А в кабинет следователя Аманжола Жумажанова надзиратель ввел Архангельского. Коренастый густоволосый блондин опустился на стул в углу свободно, без обычного в таких случаях напряженного ожидания: о чем будут спрашивать сегодня? Что о нем еще стало известно?
Но хозяин кабинета, молодой казах в погонах младшего лейтенанта, не спешил с допросом. Протянул подследственному раскрытую пачку «Беломора», чиркнул спичкой. Сидели молча, курили, думали каждый о своем, но еще и друг о друге. Архангельский мельком, изучающе поглядывал на следователя: молод, до чего молод! И было удивление: доверили же парню такое серьезное дело. Но удивление тут же сменялось полынной горечью воспоминаний о первых днях войны. Ему-то самому, Косте Архангельскому, больше ли было лет, когда ведал он могучей боевой техникой целого полка? Тоже ведь доверили…

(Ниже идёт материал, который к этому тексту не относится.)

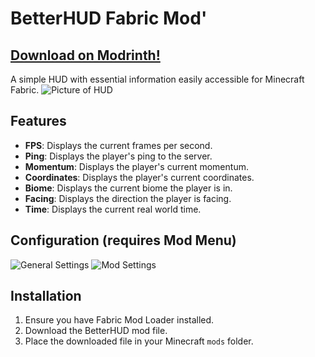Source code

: # BetterHUD Fabric Mod'
## [Download on Modrinth!](https://modrinth.com/mod/betterhudfabric)
A simple HUD with essential information easily accessible for Minecraft Fabric. 
![Picture of HUD](https://cdn.modrinth.com/data/cached_images/4dd33c9ed510e100af5cc442eb93092624856ba5.png)

## Features

- **FPS**: Displays the current frames per second.
- **Ping**: Displays the player's ping to the server.
- **Momentum**: Displays the player's current momentum.
- **Coordinates**: Displays the player's current coordinates.
- **Biome**: Displays the current biome the player is in.
- **Facing**: Displays the direction the player is facing.
- **Time**: Displays the current real world time.

## Configuration (requires Mod Menu)
![General Settings](https://cdn.modrinth.com/data/cached_images/9c3ed350ef0c2206a7439d1e1c15b708aa22a332.png)
![Mod Settings](https://cdn.modrinth.com/data/cached_images/f89e15c258a5a24cfda8fe9398406a7ce16edbcc.png)
## Installation

1. Ensure you have Fabric Mod Loader installed.
2. Download the BetterHUD mod file.
3. Place the downloaded file in your Minecraft `mods` folder.
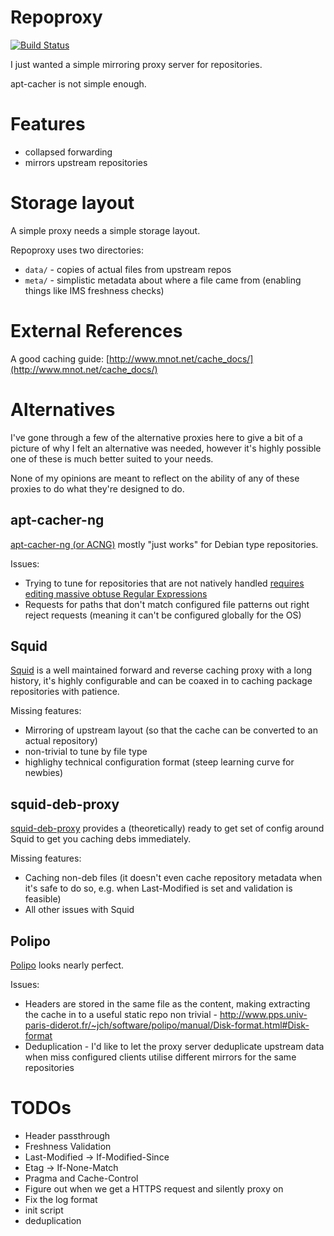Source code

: # Repoproxy

[![Build Status](https://travis-ci.org/neerolyte/repoproxy.png)](https://travis-ci.org/neerolyte/repoproxy)

I just wanted a simple mirroring proxy server for repositories.

apt-cacher is not simple enough.

# Features

 * collapsed forwarding
 * mirrors upstream repositories

# Storage layout

A simple proxy needs a simple storage layout.

Repoproxy uses two directories:

 * `data/` - copies of actual files from upstream repos
 * `meta/` - simplistic metadata about where a file came from (enabling things like IMS freshness checks)

# External References

A good caching guide: [http://www.mnot.net/cache_docs/](http://www.mnot.net/cache_docs/)

# Alternatives

I've gone through a few of the alternative proxies here to give a bit of a picture of why I felt an alternative was needed, however it's highly possible one of these is much better suited to your needs.

None of my opinions are meant to reflect on the ability of any of these proxies to do what they're designed to do.

## apt-cacher-ng

[apt-cacher-ng (or ACNG)](http://www.unix-ag.uni-kl.de/~bloch/acng/) mostly "just works" for Debian type repositories.

Issues:

 * Trying to tune for repositories that are not natively handled [requires editing massive obtuse Regular Expressions](https://bugs.launchpad.net/ubuntu/+source/apt-cacher-ng/+bug/1006844)
 * Requests for paths that don't match configured file patterns out right reject requests (meaning it can't be configured globally for the OS)

## Squid

[Squid](http://www.squid-cache.org/) is a well maintained forward and reverse caching proxy with a long history, it's highly configurable and can be coaxed in to caching package repositories with patience.

Missing features:

 * Mirroring of upstream layout (so that the cache can be converted to an actual repository)
 * non-trivial to tune by file type
 * highlighy technical configuration format (steep learning curve for newbies)

## squid-deb-proxy

[squid-deb-proxy](https://launchpad.net/squid-deb-proxy) provides a 
(theoretically) ready to get set of config around Squid to get you caching debs
immediately.

Missing features:

 * Caching non-deb files (it doesn't even cache repository metadata when it's safe to do so, e.g. when Last-Modified is set and validation is feasible)
 * All other issues with Squid

## Polipo

[Polipo](http://www.pps.univ-paris-diderot.fr/~jch/software/polipo/) looks nearly perfect.

Issues:

 * Headers are stored in the same file as the content, making extracting the cache in to a useful static repo non trivial - http://www.pps.univ-paris-diderot.fr/~jch/software/polipo/manual/Disk-format.html#Disk-format
 * Deduplication - I'd like to let the proxy server deduplicate upstream data when miss configured clients utilise different mirrors for the same repositories

# TODOs

 * Header passthrough
 * Freshness Validation
  * Last-Modified -> If-Modified-Since
  * Etag -> If-None-Match
 * Pragma and Cache-Control
 * Figure out when we get a HTTPS request and silently proxy on
 * Fix the log format
 * init script
 * deduplication
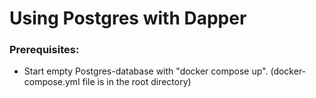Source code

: # Using Postgres with Dapper

### Prerequisites:
* Start empty Postgres-database with "docker compose up".
  (docker-compose.yml file is in the root directory)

— Сколько вам лет, гражданин следователь?
Вопрос прозвучал неожиданно не только для Жумажанова, но, кажется, и для самого Архангельского. Кто здесь, в конце концов, ведет допрос? И Архангельский, в общем-то, ждал, что следователь сразу все поставит на место. Но тот вдруг сказал:
— Девятнадцать. А что? — и усмехнулся: — Я вас понимаю, Константин Степанович. Понимаю вашу попытку приложить свою мерку к другим людям. Мол, выдержали бы они или нет испытания, выпавшие на мою долю в начале войны. Сколько вам тогда было? — Он полистал дело: — Вот видите, как раз тоже девятнадцать. Мало? А я скажу, уже вполне может отвечать человек за свои поступки.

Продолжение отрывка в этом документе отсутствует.